Collected data:
+ + + + + + +
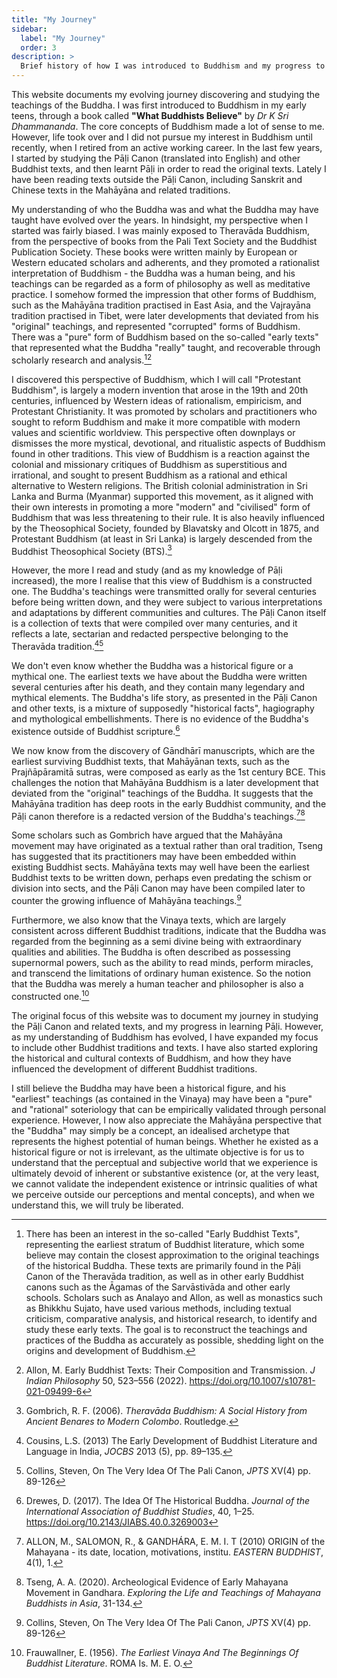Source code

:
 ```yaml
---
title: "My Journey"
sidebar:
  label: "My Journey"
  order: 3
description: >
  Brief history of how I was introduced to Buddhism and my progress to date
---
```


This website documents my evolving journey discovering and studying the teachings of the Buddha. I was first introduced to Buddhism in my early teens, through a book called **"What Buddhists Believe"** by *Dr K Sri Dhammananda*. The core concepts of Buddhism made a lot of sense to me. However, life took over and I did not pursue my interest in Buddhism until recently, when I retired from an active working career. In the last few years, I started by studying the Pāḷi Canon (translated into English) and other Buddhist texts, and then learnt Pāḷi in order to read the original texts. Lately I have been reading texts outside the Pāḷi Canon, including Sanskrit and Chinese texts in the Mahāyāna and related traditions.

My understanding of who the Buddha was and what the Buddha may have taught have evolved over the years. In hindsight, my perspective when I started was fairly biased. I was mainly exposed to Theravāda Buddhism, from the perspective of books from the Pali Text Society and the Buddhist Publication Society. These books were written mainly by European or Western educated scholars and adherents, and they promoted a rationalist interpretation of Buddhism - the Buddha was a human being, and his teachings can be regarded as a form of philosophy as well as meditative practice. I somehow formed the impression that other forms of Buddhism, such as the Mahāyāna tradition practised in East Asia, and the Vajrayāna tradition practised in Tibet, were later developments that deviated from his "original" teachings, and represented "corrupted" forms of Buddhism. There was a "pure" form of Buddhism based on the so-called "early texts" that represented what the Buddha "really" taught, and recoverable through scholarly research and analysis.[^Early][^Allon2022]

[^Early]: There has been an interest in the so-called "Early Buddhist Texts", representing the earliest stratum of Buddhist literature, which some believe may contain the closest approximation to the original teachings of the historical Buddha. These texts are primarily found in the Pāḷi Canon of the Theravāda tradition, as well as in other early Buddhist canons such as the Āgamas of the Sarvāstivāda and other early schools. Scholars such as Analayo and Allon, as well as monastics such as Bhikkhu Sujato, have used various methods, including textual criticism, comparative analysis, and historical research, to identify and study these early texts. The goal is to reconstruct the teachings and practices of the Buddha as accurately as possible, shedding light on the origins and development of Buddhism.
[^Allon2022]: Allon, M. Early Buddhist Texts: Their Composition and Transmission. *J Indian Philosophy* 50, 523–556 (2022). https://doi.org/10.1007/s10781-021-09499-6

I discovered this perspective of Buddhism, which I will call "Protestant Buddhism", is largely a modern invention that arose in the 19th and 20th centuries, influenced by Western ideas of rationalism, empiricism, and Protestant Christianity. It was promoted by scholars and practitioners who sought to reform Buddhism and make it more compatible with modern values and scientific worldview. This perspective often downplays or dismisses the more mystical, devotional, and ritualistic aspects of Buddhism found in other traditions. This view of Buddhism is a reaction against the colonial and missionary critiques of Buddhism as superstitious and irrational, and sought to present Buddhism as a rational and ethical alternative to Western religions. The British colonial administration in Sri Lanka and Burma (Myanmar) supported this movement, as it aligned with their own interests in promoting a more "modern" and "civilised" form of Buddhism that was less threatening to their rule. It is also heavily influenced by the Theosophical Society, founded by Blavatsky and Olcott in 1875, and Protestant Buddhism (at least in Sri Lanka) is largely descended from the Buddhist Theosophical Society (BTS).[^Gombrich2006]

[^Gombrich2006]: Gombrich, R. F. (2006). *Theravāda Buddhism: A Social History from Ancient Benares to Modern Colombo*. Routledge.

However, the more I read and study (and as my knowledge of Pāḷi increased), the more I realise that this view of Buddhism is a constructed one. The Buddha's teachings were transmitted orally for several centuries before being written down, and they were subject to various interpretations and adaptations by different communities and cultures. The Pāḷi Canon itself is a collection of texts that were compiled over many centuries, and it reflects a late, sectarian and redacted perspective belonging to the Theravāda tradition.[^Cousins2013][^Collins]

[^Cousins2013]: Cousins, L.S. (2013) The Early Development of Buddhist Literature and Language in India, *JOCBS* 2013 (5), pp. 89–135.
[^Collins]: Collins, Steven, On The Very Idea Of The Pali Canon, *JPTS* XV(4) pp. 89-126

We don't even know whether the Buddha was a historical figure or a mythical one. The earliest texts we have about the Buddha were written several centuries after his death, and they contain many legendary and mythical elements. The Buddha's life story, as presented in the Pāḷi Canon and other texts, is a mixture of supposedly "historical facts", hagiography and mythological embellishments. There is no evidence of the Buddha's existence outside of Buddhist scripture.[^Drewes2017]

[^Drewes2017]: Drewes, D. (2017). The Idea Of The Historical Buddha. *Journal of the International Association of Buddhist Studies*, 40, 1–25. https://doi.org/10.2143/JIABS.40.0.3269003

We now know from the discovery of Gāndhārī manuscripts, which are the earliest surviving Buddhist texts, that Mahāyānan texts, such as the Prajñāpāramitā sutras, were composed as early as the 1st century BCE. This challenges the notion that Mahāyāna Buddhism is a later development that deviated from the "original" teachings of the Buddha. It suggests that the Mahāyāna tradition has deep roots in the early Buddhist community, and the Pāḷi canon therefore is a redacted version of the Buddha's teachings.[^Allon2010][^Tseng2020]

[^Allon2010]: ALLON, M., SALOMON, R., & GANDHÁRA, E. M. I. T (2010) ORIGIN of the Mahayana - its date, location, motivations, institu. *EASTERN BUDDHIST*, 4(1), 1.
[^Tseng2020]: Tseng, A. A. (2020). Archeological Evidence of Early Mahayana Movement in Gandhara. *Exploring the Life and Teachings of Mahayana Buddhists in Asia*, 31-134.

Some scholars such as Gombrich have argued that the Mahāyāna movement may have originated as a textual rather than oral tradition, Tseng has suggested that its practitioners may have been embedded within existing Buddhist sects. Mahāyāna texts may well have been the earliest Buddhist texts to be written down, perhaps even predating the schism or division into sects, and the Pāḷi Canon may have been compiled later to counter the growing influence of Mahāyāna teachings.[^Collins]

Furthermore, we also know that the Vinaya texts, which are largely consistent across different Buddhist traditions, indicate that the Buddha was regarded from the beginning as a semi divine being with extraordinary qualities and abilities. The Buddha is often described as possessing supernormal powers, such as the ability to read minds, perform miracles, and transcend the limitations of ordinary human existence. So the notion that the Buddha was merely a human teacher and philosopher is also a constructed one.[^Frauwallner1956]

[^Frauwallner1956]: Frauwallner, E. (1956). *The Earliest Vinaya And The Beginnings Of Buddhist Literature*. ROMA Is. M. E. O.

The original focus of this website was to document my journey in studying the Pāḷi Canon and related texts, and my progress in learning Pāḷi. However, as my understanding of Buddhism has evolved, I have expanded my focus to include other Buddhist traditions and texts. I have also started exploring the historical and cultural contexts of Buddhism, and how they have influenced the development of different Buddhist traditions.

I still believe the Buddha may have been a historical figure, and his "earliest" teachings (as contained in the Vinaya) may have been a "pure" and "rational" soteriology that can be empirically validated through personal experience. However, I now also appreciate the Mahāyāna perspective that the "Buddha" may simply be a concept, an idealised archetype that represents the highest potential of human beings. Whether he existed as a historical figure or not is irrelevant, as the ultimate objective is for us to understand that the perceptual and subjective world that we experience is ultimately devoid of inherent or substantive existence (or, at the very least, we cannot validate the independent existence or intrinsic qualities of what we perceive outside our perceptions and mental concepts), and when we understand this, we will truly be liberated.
+ + + + + + +
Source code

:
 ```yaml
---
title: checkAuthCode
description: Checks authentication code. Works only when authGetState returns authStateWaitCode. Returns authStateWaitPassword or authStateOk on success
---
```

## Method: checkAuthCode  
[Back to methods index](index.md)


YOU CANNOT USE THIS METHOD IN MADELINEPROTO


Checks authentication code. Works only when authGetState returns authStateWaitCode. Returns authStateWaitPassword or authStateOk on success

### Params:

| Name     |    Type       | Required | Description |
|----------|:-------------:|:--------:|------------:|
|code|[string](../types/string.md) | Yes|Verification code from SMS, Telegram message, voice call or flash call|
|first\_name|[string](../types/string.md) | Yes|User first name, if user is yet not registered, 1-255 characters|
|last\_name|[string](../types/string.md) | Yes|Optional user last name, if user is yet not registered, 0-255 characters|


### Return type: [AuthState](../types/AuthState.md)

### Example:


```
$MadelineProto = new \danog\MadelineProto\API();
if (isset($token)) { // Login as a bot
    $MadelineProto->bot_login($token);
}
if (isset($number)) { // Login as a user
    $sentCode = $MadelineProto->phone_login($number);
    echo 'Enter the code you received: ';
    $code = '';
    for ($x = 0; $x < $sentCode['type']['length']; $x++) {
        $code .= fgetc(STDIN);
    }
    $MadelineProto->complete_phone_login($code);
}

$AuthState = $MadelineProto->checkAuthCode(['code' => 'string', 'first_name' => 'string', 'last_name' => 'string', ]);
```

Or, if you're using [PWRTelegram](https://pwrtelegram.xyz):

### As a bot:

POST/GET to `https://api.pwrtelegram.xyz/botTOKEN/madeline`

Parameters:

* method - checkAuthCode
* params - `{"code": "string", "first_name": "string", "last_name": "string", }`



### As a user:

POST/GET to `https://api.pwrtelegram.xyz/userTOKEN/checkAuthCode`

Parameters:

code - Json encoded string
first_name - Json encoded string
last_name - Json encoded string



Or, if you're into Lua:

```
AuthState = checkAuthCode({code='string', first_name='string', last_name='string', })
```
+ + + + + + +
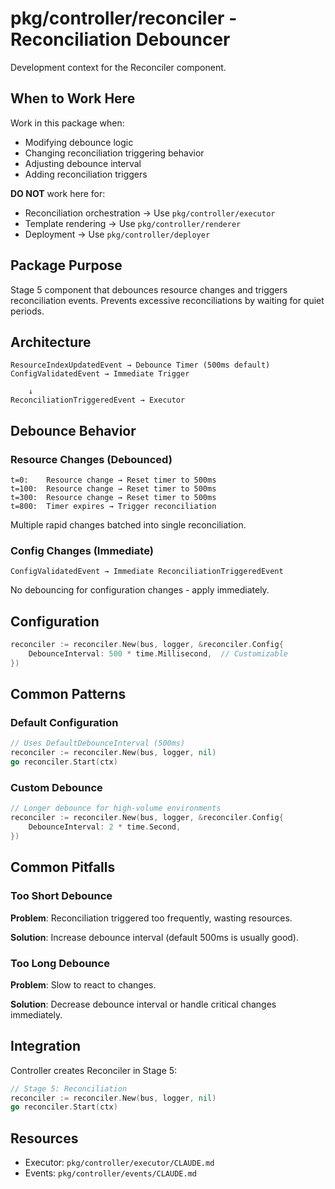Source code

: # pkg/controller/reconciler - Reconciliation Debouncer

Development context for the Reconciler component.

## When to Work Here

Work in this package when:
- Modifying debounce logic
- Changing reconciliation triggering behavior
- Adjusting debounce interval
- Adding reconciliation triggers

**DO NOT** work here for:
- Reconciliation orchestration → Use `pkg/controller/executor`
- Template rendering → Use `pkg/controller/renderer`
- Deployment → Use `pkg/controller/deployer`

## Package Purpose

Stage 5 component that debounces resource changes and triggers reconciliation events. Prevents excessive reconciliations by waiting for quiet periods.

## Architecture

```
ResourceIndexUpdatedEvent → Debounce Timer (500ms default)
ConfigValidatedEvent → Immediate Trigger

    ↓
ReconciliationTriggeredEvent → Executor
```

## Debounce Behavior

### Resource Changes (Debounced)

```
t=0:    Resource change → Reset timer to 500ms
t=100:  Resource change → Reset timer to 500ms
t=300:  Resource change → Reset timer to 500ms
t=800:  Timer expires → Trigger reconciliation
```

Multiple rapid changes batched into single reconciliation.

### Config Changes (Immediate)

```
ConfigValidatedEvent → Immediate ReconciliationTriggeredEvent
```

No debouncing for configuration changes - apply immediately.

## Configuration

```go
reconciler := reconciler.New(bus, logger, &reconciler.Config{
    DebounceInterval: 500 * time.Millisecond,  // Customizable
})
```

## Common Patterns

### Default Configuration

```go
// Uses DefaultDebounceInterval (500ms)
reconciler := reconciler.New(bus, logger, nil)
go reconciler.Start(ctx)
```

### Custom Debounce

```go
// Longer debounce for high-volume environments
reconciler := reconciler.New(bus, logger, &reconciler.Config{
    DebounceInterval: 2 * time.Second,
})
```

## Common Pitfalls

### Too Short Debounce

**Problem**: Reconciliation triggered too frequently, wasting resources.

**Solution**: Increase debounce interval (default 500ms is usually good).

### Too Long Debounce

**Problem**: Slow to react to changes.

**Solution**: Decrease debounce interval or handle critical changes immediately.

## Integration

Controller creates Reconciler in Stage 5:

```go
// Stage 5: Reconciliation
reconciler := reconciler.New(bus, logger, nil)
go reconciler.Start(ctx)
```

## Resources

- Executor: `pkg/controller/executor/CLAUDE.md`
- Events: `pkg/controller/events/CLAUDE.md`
+ + + + + + +
* Task description *
Please give an exact copy of the lines above, beginning with the line containing "My understanding of who" and running through the line containing "[^Allon2022]: Allon, M.", and of no other lines.

* Solution to this problem *
My understanding of who the Buddha was and what the Buddha may have taught have evolved over the years. In hindsight, my perspective when I started was fairly biased. I was mainly exposed to Theravāda Buddhism, from the perspective of books from the Pali Text Society and the Buddhist Publication Society. These books were written mainly by European or Western educated scholars and adherents, and they promoted a rationalist interpretation of Buddhism - the Buddha was a human being, and his teachings can be regarded as a form of philosophy as well as meditative practice. I somehow formed the impression that other forms of Buddhism, such as the Mahāyāna tradition practised in East Asia, and the Vajrayāna tradition practised in Tibet, were later developments that deviated from his "original" teachings, and represented "corrupted" forms of Buddhism. There was a "pure" form of Buddhism based on the so-called "early texts" that represented what the Buddha "really" taught, and recoverable through scholarly research and analysis.[^Early][^Allon2022]

[^Early]: There has been an interest in the so-called "Early Buddhist Texts", representing the earliest stratum of Buddhist literature, which some believe may contain the closest approximation to the original teachings of the historical Buddha. These texts are primarily found in the Pāḷi Canon of the Theravāda tradition, as well as in other early Buddhist canons such as the Āgamas of the Sarvāstivāda and other early schools. Scholars such as Analayo and Allon, as well as monastics such as Bhikkhu Sujato, have used various methods, including textual criticism, comparative analysis, and historical research, to identify and study these early texts. The goal is to reconstruct the teachings and practices of the Buddha as accurately as possible, shedding light on the origins and development of Buddhism.
[^Allon2022]: Allon, M. Early Buddhist Texts: Their Composition and Transmission. *J Indian Philosophy* 50, 523–556 (2022). https://doi.org/10.1007/s10781-021-09499-6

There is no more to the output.